» **ASSIGNED TASK**
Print the records below exactly, starting at the first line and stopping after the line that contains "original data again.". Leave out any pictures.

START DATA SHOWN

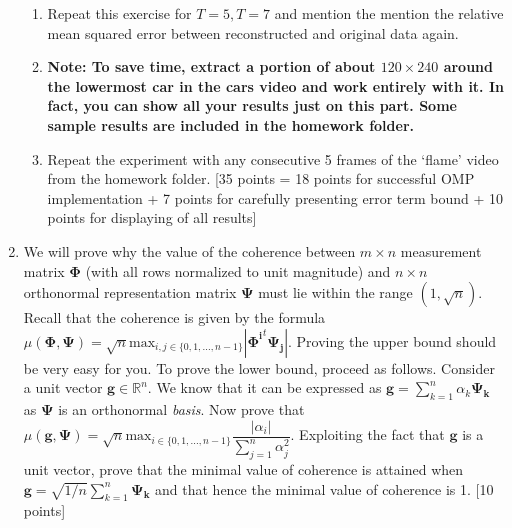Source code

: \documentclass[11pt]{article}
\begin{document}
\begin{enumerate}
\begin{enumerate}
\item Repeat this exercise for $T = 5, T = 7$ and mention the mention the relative mean squared error between reconstructed and original data again.
\item \textbf{Note: To save time, extract a portion of about $120 \times 240$ around the lowermost car in the cars video and work entirely with it. In fact, you can show all your results just on this part. Some sample results are included in the homework folder.}
\item Repeat the experiment with any consecutive 5 frames of the `flame' video from the homework folder. 
\textsf{[35 points = 18 points for successful OMP implementation + 7 points for carefully presenting error term bound + 10 points for displaying of all results]}
\end{enumerate}

\item We will prove why the value of the coherence between $m \times n$ measurement matrix $\boldsymbol{\Phi}$ (with all rows normalized to unit magnitude) and $n \times n$ orthonormal representation matrix $\boldsymbol{\Psi}$ must lie within the range $(1,\sqrt{n})$. Recall that the coherence is given by the formula
$\mu(\boldsymbol{\Phi},\boldsymbol{\Psi}) = \sqrt{n} \textrm{max}_{i,j \in \{0,1,...,n-1\}} |\boldsymbol{\Phi^i}^t \boldsymbol{\Psi_j}|$. 
Proving the upper bound should be very easy for you. To prove the lower bound, proceed as follows. Consider a unit vector $\boldsymbol{g} \in \mathbb{R}^n$. We know that it can be expressed as $\boldsymbol{g} = \sum_{k=1}^n \alpha_k \boldsymbol{\Psi_k}$ as $\boldsymbol{\Psi}$ is an orthonormal \emph{basis}. Now prove that $\mu(\boldsymbol{g},\boldsymbol{\Psi}) = \sqrt{n} \textrm{max}_{i \in \{0,1,...,n-1\}} \dfrac{|\alpha_i|}{\sum_{j=1}^n \alpha^2_j}$. Exploiting the fact that $\boldsymbol{g}$ is a unit vector, prove that the minimal value of coherence is attained when $\boldsymbol{g} = \sqrt{1/n} \sum_{k=1}^n \boldsymbol{\Psi_k}$ and that hence the minimal value of coherence is 1. \textsf{[10 points]}


\end{enumerate}
\end{document}
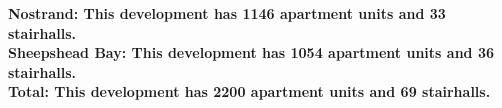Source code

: \bf{Nostrand}: This development has 1146 apartment units and 33 stairhalls.\\\bf{Sheepshead Bay}: This development has 1054 apartment units and 36 stairhalls.\\\bf{Total}: This development has 2200 apartment units and 69 stairhalls.\\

END DATA SHOWN

» **TASK RESULT**
Source code

: \documentclass[11pt]{article}
\begin{document}
\begin{enumerate}
\begin{enumerate}
\item Repeat this exercise for $T = 5, T = 7$ and mention the mention the relative mean squared error between reconstructed and original data again.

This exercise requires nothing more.